§ **Exercise prompt**
Look through the entries below and report how many lines hold the string "added". Only the number is wanted.

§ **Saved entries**
⟨

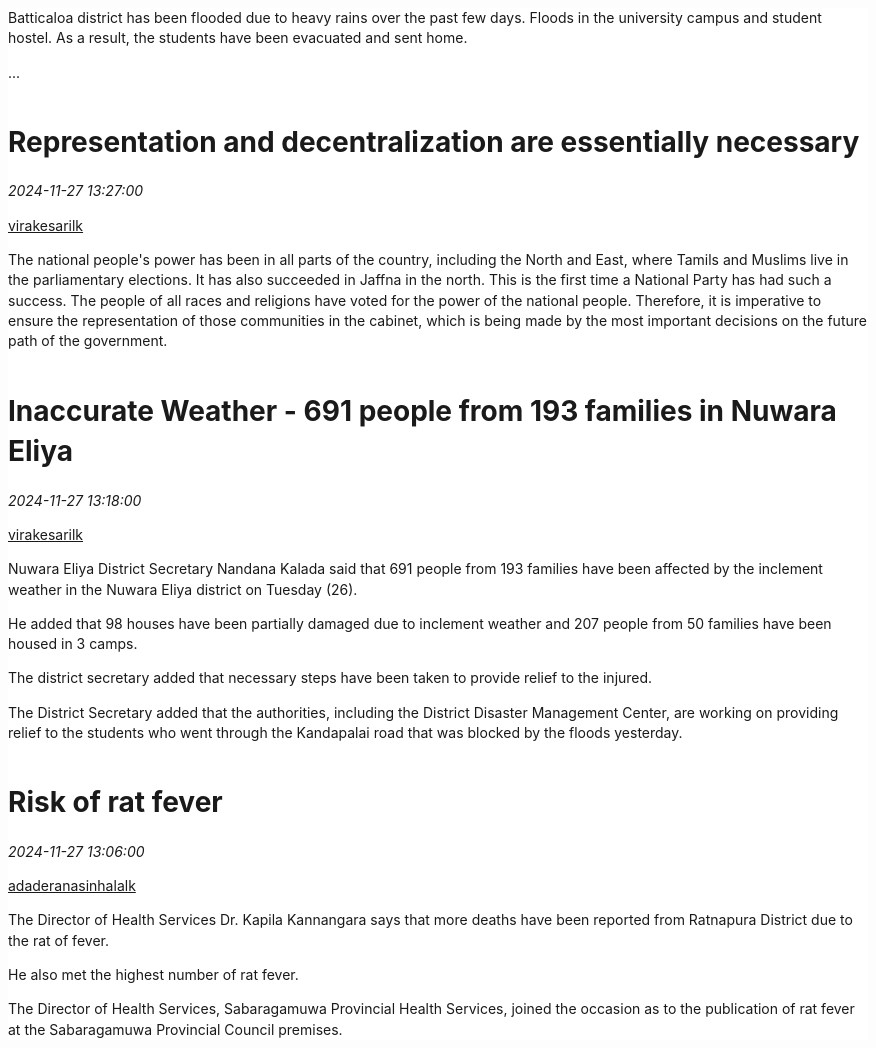 Batticaloa district has been flooded due to heavy rains over the past few days. Floods in the university campus and student hostel. As a result, the students have been evacuated and sent home.

...



# Representation and decentralization are essentially necessary

*2024-11-27 13:27:00*

[virakesarilk](https://www.virakesari.lk/article/199805)

The national people's power has been in all parts of the country, including the North and East, where Tamils ​​and Muslims live in the parliamentary elections. It has also succeeded in Jaffna in the north. This is the first time a National Party has had such a success. The people of all races and religions have voted for the power of the national people. Therefore, it is imperative to ensure the representation of those communities in the cabinet, which is being made by the most important decisions on the future path of the government.



# Inaccurate Weather - 691 people from 193 families in Nuwara Eliya

*2024-11-27 13:18:00*

[virakesarilk](https://www.virakesari.lk/article/199826)

Nuwara Eliya District Secretary Nandana Kalada said that 691 people from 193 families have been affected by the inclement weather in the Nuwara Eliya district on Tuesday (26).

He added that 98 houses have been partially damaged due to inclement weather and 207 people from 50 families have been housed in 3 camps.

The district secretary added that necessary steps have been taken to provide relief to the injured.

The District Secretary added that the authorities, including the District Disaster Management Center, are working on providing relief to the students who went through the Kandapalai road that was blocked by the floods yesterday.



# Risk of rat fever

*2024-11-27 13:06:00*

[adaderanasinhalalk](http://sinhala.adaderana.lk/news/203796)

The Director of Health Services Dr. Kapila Kannangara says that more deaths have been reported from Ratnapura District due to the rat of fever.

He also met the highest number of rat fever.

The Director of Health Services, Sabaragamuwa Provincial Health Services, joined the occasion as to the publication of rat fever at the Sabaragamuwa Provincial Council premises.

⟩

§ **Your response**
3